[Data provided]:
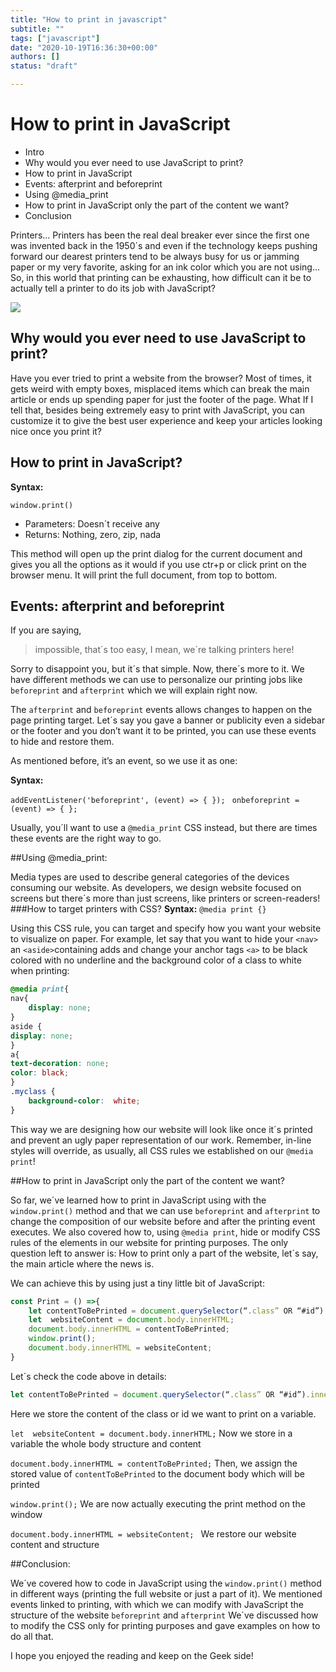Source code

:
 ```yaml
---
title: "How to print in javascript"
subtitle: ""
tags: ["javascript"]
date: "2020-10-19T16:36:30+00:00"
authors: []
status: "draft"

---
```


# How to print in JavaScript

- Intro
- Why would you ever need to use JavaScript to print?
- How to print in JavaScript
- Events: afterprint and beforeprint
- Using @media_print
- How to print in JavaScript only the part of the content we want?
- Conclusion

Printers... Printers has been the real deal breaker ever since the first one was invented back in the 1950´s and even if the technology keeps pushing forward our dearest printers tend to be always busy for us or jamming paper or my very favorite, asking for an ink color which you are not using... So, in this world that printing can be exhausting, how difficult can it be to actually tell a printer to do its job with JavaScript?

![](https://external-content.duckduckgo.com/iu/?u=https%3A%2F%2Fi.imgflip.com%2F2jt3cn.jpg&f=1&nofb=1&ipt=fa007477a8b3bc9fc845001e7c24463e6ed33d09883674f66b2a12a6c4d76bd8&ipo=images)


## Why would you ever need to use JavaScript to print? 

Have you ever tried to print a website from the browser? Most of times, it gets weird with empty boxes, misplaced items which can break the main article or ends up spending paper for just the footer of the page. What If I tell that, besides being extremely easy to print with JavaScript, you can customize it to give the best user experience and keep your articles looking nice once you print it?

## How to print in JavaScript?

**Syntax:**

`window.print()`

- Parameters: Doesn´t receive any
- Returns: Nothing, zero, zip, nada

This method will open up the print dialog for the current document and gives you all the options as it would if you use ctr+p or click print on the browser menu. It will print the full document, from top to bottom.

## Events: afterprint and beforeprint

If you are saying, 
>impossible, that´s too easy, I mean, we´re talking printers here!

Sorry to disappoint you, but it´s that simple. Now, there´s more to it. We have different methods we can use to personalize our printing jobs like `beforeprint` and `afterprint` which we will explain right now.

The `afterprint` and `beforeprint` events allows changes to happen on the page printing  target. Let´s say you gave a banner or publicity even a sidebar or the footer and you don’t want it to be printed, you can use these events to hide and restore them.

As mentioned before, it’s an event, so we use it as one:

**Syntax:**

`addEventListener('beforeprint', (event) => { }); `
`onbeforeprint = (event) => { };`

Usually, you´ll  want to use a `@media_print` CSS instead, but there are times these events are the right way to go.

##Using @media_print:

Media types are used to describe general categories of the devices consuming our website. As developers, we design website focused on screens but there´s more than just screens, like printers or screen-readers!
###How to target printers with CSS?
**Syntax:**
`@media print {}`

Using this CSS rule, you can target and specify how you want your website to visualize on paper. For example, let say that you want to hide your `<nav>` an `<aside>`containing adds and change your anchor tags `<a>` to be black colored with no underline and the background color of a class to white when printing:

```css
@media print{
nav{
	display: none;
}
aside { 
display: none;
}
a{
text-decoration: none;
color: black;
}
.myclass {
	background-color:  white; 
}
```

This way we are designing how our website will look like once it´s printed and prevent an ugly paper representation of our work. 
Remember, in-line styles will override, as usually, all CSS rules we established on our `@media print`!

##How to print in JavaScript only the part of the content we want?

So far, we´ve learned how to print in JavaScript using with the `window.print()` method and that we can use `beforeprint` and `afterprint` to change the composition of our website before and after the printing event executes. We also covered how to, using `@media print`, hide or modify CSS rules of the elements in our website for printing purposes. The only question left to answer is: How to print only a part of the website, let´s say, the main article where the news is.

We can achieve this by using just a tiny little bit of JavaScript:


```javascript
const Print = () =>{ 
	let contentToBePrinted = document.querySelector(“.class” OR “#id”).innerHTML; 
	let  websiteContent = document.body.innerHTML;
	document.body.innerHTML = contentToBePrinted; 
	window.print();
	document.body.innerHTML = websiteContent;
}
```

Let´s check the code above in details:

```js
let contentToBePrinted = document.querySelector(“.class” OR “#id”).innerHTML;
```
Here we store the content of the class or id we want to print on a variable.

`let  websiteContent = document.body.innerHTML;`
Now we store in a variable the whole body structure and content

`document.body.innerHTML = contentToBePrinted;`
 Then, we assign the stored value of `contentToBePrinted` to the document body which will be printed

`window.print();` 
We are now actually executing the print method on the window

`document.body.innerHTML = websiteContent; `
We restore our website content and structure 

##Conclusion:

We´ve covered how to code in JavaScript using the `window.print()` method in different ways (printing the full website or just a part of it). We mentioned events linked to printing, with which we can modify with JavaScript the structure of the website `beforeprint` and `afterprint` We´ve discussed how to modify the CSS only for printing purposes and gave examples on how to do all that.

I hope you enjoyed the reading and keep on the Geek side!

[Aim of the exercise]: The answer should be the full material above, printed exactly, with no pictures in it.

[Result]:
Source code

:
 ```yaml
---
title: "How to print in javascript"
subtitle: ""
tags: ["javascript"]
date: "2020-10-19T16:36:30+00:00"
authors: []
status: "draft"

---
```


# How to print in JavaScript

- Intro
- Why would you ever need to use JavaScript to print?
- How to print in JavaScript
- Events: afterprint and beforeprint
- Using @media_print
- How to print in JavaScript only the part of the content we want?
- Conclusion

Printers... Printers has been the real deal breaker ever since the first one was invented back in the 1950´s and even if the technology keeps pushing forward our dearest printers tend to be always busy for us or jamming paper or my very favorite, asking for an ink color which you are not using... So, in this world that printing can be exhausting, how difficult can it be to actually tell a printer to do its job with JavaScript?

![](https://external-content.duckduckgo.com/iu/?u=https%3A%2F%2Fi.imgflip.com%2F2jt3cn.jpg&f=1&nofb=1&ipt=fa007477a8b3bc9fc845001e7c24463e6ed33d09883674f66b2a12a6c4d76bd8&ipo=images)


## Why would you ever need to use JavaScript to print? 

Have you ever tried to print a website from the browser? Most of times, it gets weird with empty boxes, misplaced items which can break the main article or ends up spending paper for just the footer of the page. What If I tell that, besides being extremely easy to print with JavaScript, you can customize it to give the best user experience and keep your articles looking nice once you print it?

## How to print in JavaScript?

**Syntax:**

`window.print()`

- Parameters: Doesn´t receive any
- Returns: Nothing, zero, zip, nada

This method will open up the print dialog for the current document and gives you all the options as it would if you use ctr+p or click print on the browser menu. It will print the full document, from top to bottom.

## Events: afterprint and beforeprint

If you are saying, 
>impossible, that´s too easy, I mean, we´re talking printers here!

Sorry to disappoint you, but it´s that simple. Now, there´s more to it. We have different methods we can use to personalize our printing jobs like `beforeprint` and `afterprint` which we will explain right now.

The `afterprint` and `beforeprint` events allows changes to happen on the page printing  target. Let´s say you gave a banner or publicity even a sidebar or the footer and you don’t want it to be printed, you can use these events to hide and restore them.

As mentioned before, it’s an event, so we use it as one:

**Syntax:**

`addEventListener('beforeprint', (event) => { }); `
`onbeforeprint = (event) => { };`

Usually, you´ll  want to use a `@media_print` CSS instead, but there are times these events are the right way to go.

##Using @media_print:

Media types are used to describe general categories of the devices consuming our website. As developers, we design website focused on screens but there´s more than just screens, like printers or screen-readers!
###How to target printers with CSS?
**Syntax:**
`@media print {}`

Using this CSS rule, you can target and specify how you want your website to visualize on paper. For example, let say that you want to hide your `<nav>` an `<aside>`containing adds and change your anchor tags `<a>` to be black colored with no underline and the background color of a class to white when printing:

```css
@media print{
nav{
	display: none;
}
aside { 
display: none;
}
a{
text-decoration: none;
color: black;
}
.myclass {
	background-color:  white; 
}
```

This way we are designing how our website will look like once it´s printed and prevent an ugly paper representation of our work. 
Remember, in-line styles will override, as usually, all CSS rules we established on our `@media print`!

##How to print in JavaScript only the part of the content we want?

So far, we´ve learned how to print in JavaScript using with the `window.print()` method and that we can use `beforeprint` and `afterprint` to change the composition of our website before and after the printing event executes. We also covered how to, using `@media print`, hide or modify CSS rules of the elements in our website for printing purposes. The only question left to answer is: How to print only a part of the website, let´s say, the main article where the news is.

We can achieve this by using just a tiny little bit of JavaScript:


```javascript
const Print = () =>{ 
	let contentToBePrinted = document.querySelector(“.class” OR “#id”).innerHTML; 
	let  websiteContent = document.body.innerHTML;
	document.body.innerHTML = contentToBePrinted; 
	window.print();
	document.body.innerHTML = websiteContent;
}
```

Let´s check the code above in details:

```js
let contentToBePrinted = document.querySelector(“.class” OR “#id”).innerHTML;
```
Here we store the content of the class or id we want to print on a variable.

`let  websiteContent = document.body.innerHTML;`
Now we store in a variable the whole body structure and content

`document.body.innerHTML = contentToBePrinted;`
 Then, we assign the stored value of `contentToBePrinted` to the document body which will be printed

`window.print();` 
We are now actually executing the print method on the window

`document.body.innerHTML = websiteContent; `
We restore our website content and structure 

##Conclusion:

We´ve covered how to code in JavaScript using the `window.print()` method in different ways (printing the full website or just a part of it). We mentioned events linked to printing, with which we can modify with JavaScript the structure of the website `beforeprint` and `afterprint` We´ve discussed how to modify the CSS only for printing purposes and gave examples on how to do all that.

I hope you enjoyed the reading and keep on the Geek side!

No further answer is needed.